*PROBLEM DESCRIPTION*: In the records below, which lines include "setup"? Copy them.

*RECORDS FOR THE EXERCISE*:
__________
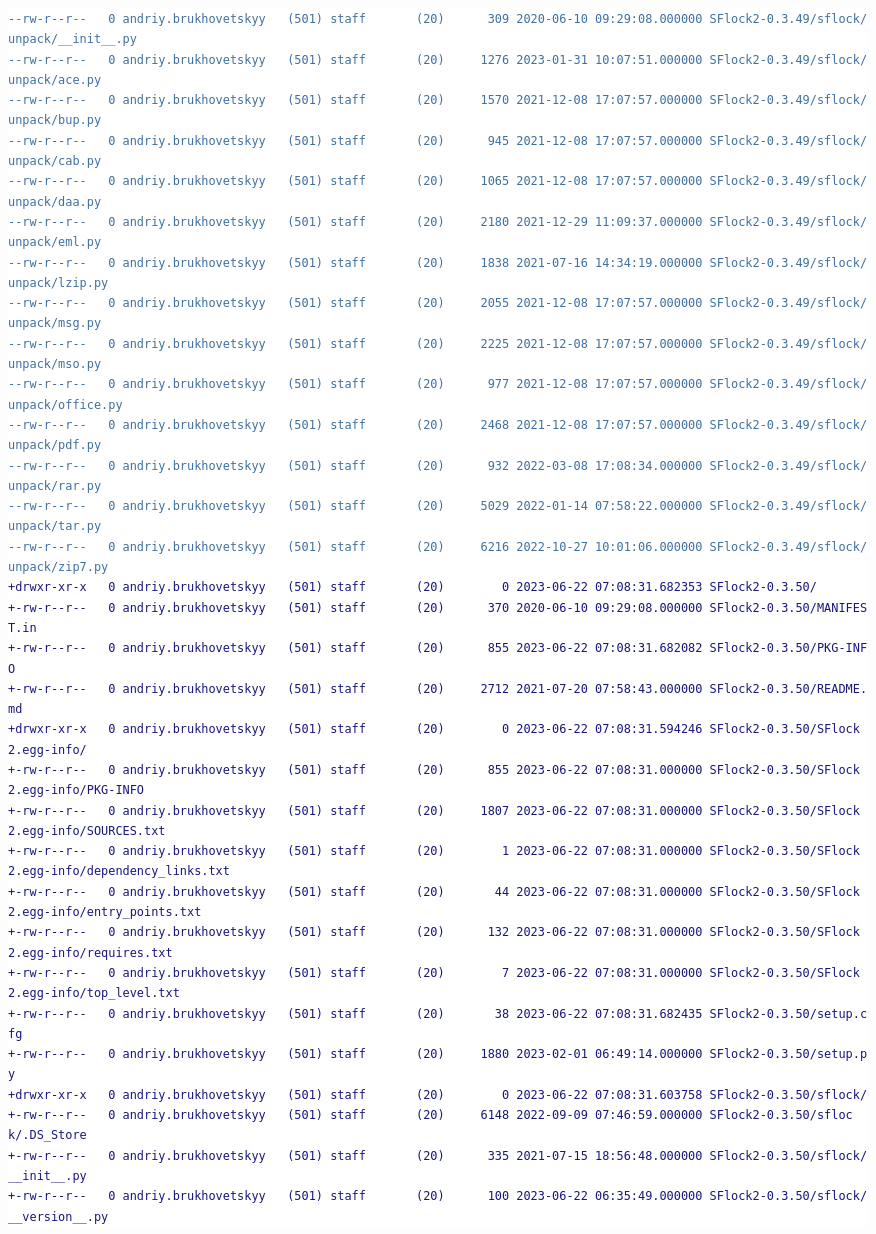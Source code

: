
 ```diff
--rw-r--r--   0 andriy.brukhovetskyy   (501) staff       (20)      309 2020-06-10 09:29:08.000000 SFlock2-0.3.49/sflock/unpack/__init__.py
--rw-r--r--   0 andriy.brukhovetskyy   (501) staff       (20)     1276 2023-01-31 10:07:51.000000 SFlock2-0.3.49/sflock/unpack/ace.py
--rw-r--r--   0 andriy.brukhovetskyy   (501) staff       (20)     1570 2021-12-08 17:07:57.000000 SFlock2-0.3.49/sflock/unpack/bup.py
--rw-r--r--   0 andriy.brukhovetskyy   (501) staff       (20)      945 2021-12-08 17:07:57.000000 SFlock2-0.3.49/sflock/unpack/cab.py
--rw-r--r--   0 andriy.brukhovetskyy   (501) staff       (20)     1065 2021-12-08 17:07:57.000000 SFlock2-0.3.49/sflock/unpack/daa.py
--rw-r--r--   0 andriy.brukhovetskyy   (501) staff       (20)     2180 2021-12-29 11:09:37.000000 SFlock2-0.3.49/sflock/unpack/eml.py
--rw-r--r--   0 andriy.brukhovetskyy   (501) staff       (20)     1838 2021-07-16 14:34:19.000000 SFlock2-0.3.49/sflock/unpack/lzip.py
--rw-r--r--   0 andriy.brukhovetskyy   (501) staff       (20)     2055 2021-12-08 17:07:57.000000 SFlock2-0.3.49/sflock/unpack/msg.py
--rw-r--r--   0 andriy.brukhovetskyy   (501) staff       (20)     2225 2021-12-08 17:07:57.000000 SFlock2-0.3.49/sflock/unpack/mso.py
--rw-r--r--   0 andriy.brukhovetskyy   (501) staff       (20)      977 2021-12-08 17:07:57.000000 SFlock2-0.3.49/sflock/unpack/office.py
--rw-r--r--   0 andriy.brukhovetskyy   (501) staff       (20)     2468 2021-12-08 17:07:57.000000 SFlock2-0.3.49/sflock/unpack/pdf.py
--rw-r--r--   0 andriy.brukhovetskyy   (501) staff       (20)      932 2022-03-08 17:08:34.000000 SFlock2-0.3.49/sflock/unpack/rar.py
--rw-r--r--   0 andriy.brukhovetskyy   (501) staff       (20)     5029 2022-01-14 07:58:22.000000 SFlock2-0.3.49/sflock/unpack/tar.py
--rw-r--r--   0 andriy.brukhovetskyy   (501) staff       (20)     6216 2022-10-27 10:01:06.000000 SFlock2-0.3.49/sflock/unpack/zip7.py
+drwxr-xr-x   0 andriy.brukhovetskyy   (501) staff       (20)        0 2023-06-22 07:08:31.682353 SFlock2-0.3.50/
+-rw-r--r--   0 andriy.brukhovetskyy   (501) staff       (20)      370 2020-06-10 09:29:08.000000 SFlock2-0.3.50/MANIFEST.in
+-rw-r--r--   0 andriy.brukhovetskyy   (501) staff       (20)      855 2023-06-22 07:08:31.682082 SFlock2-0.3.50/PKG-INFO
+-rw-r--r--   0 andriy.brukhovetskyy   (501) staff       (20)     2712 2021-07-20 07:58:43.000000 SFlock2-0.3.50/README.md
+drwxr-xr-x   0 andriy.brukhovetskyy   (501) staff       (20)        0 2023-06-22 07:08:31.594246 SFlock2-0.3.50/SFlock2.egg-info/
+-rw-r--r--   0 andriy.brukhovetskyy   (501) staff       (20)      855 2023-06-22 07:08:31.000000 SFlock2-0.3.50/SFlock2.egg-info/PKG-INFO
+-rw-r--r--   0 andriy.brukhovetskyy   (501) staff       (20)     1807 2023-06-22 07:08:31.000000 SFlock2-0.3.50/SFlock2.egg-info/SOURCES.txt
+-rw-r--r--   0 andriy.brukhovetskyy   (501) staff       (20)        1 2023-06-22 07:08:31.000000 SFlock2-0.3.50/SFlock2.egg-info/dependency_links.txt
+-rw-r--r--   0 andriy.brukhovetskyy   (501) staff       (20)       44 2023-06-22 07:08:31.000000 SFlock2-0.3.50/SFlock2.egg-info/entry_points.txt
+-rw-r--r--   0 andriy.brukhovetskyy   (501) staff       (20)      132 2023-06-22 07:08:31.000000 SFlock2-0.3.50/SFlock2.egg-info/requires.txt
+-rw-r--r--   0 andriy.brukhovetskyy   (501) staff       (20)        7 2023-06-22 07:08:31.000000 SFlock2-0.3.50/SFlock2.egg-info/top_level.txt
+-rw-r--r--   0 andriy.brukhovetskyy   (501) staff       (20)       38 2023-06-22 07:08:31.682435 SFlock2-0.3.50/setup.cfg
+-rw-r--r--   0 andriy.brukhovetskyy   (501) staff       (20)     1880 2023-02-01 06:49:14.000000 SFlock2-0.3.50/setup.py
+drwxr-xr-x   0 andriy.brukhovetskyy   (501) staff       (20)        0 2023-06-22 07:08:31.603758 SFlock2-0.3.50/sflock/
+-rw-r--r--   0 andriy.brukhovetskyy   (501) staff       (20)     6148 2022-09-09 07:46:59.000000 SFlock2-0.3.50/sflock/.DS_Store
+-rw-r--r--   0 andriy.brukhovetskyy   (501) staff       (20)      335 2021-07-15 18:56:48.000000 SFlock2-0.3.50/sflock/__init__.py
+-rw-r--r--   0 andriy.brukhovetskyy   (501) staff       (20)      100 2023-06-22 06:35:49.000000 SFlock2-0.3.50/sflock/__version__.py
```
__________
*SOLUTION*:
+-rw-r--r--   0 andriy.brukhovetskyy   (501) staff       (20)       38 2023-06-22 07:08:31.682435 SFlock2-0.3.50/setup.cfg
+-rw-r--r--   0 andriy.brukhovetskyy   (501) staff       (20)     1880 2023-02-01 06:49:14.000000 SFlock2-0.3.50/setup.py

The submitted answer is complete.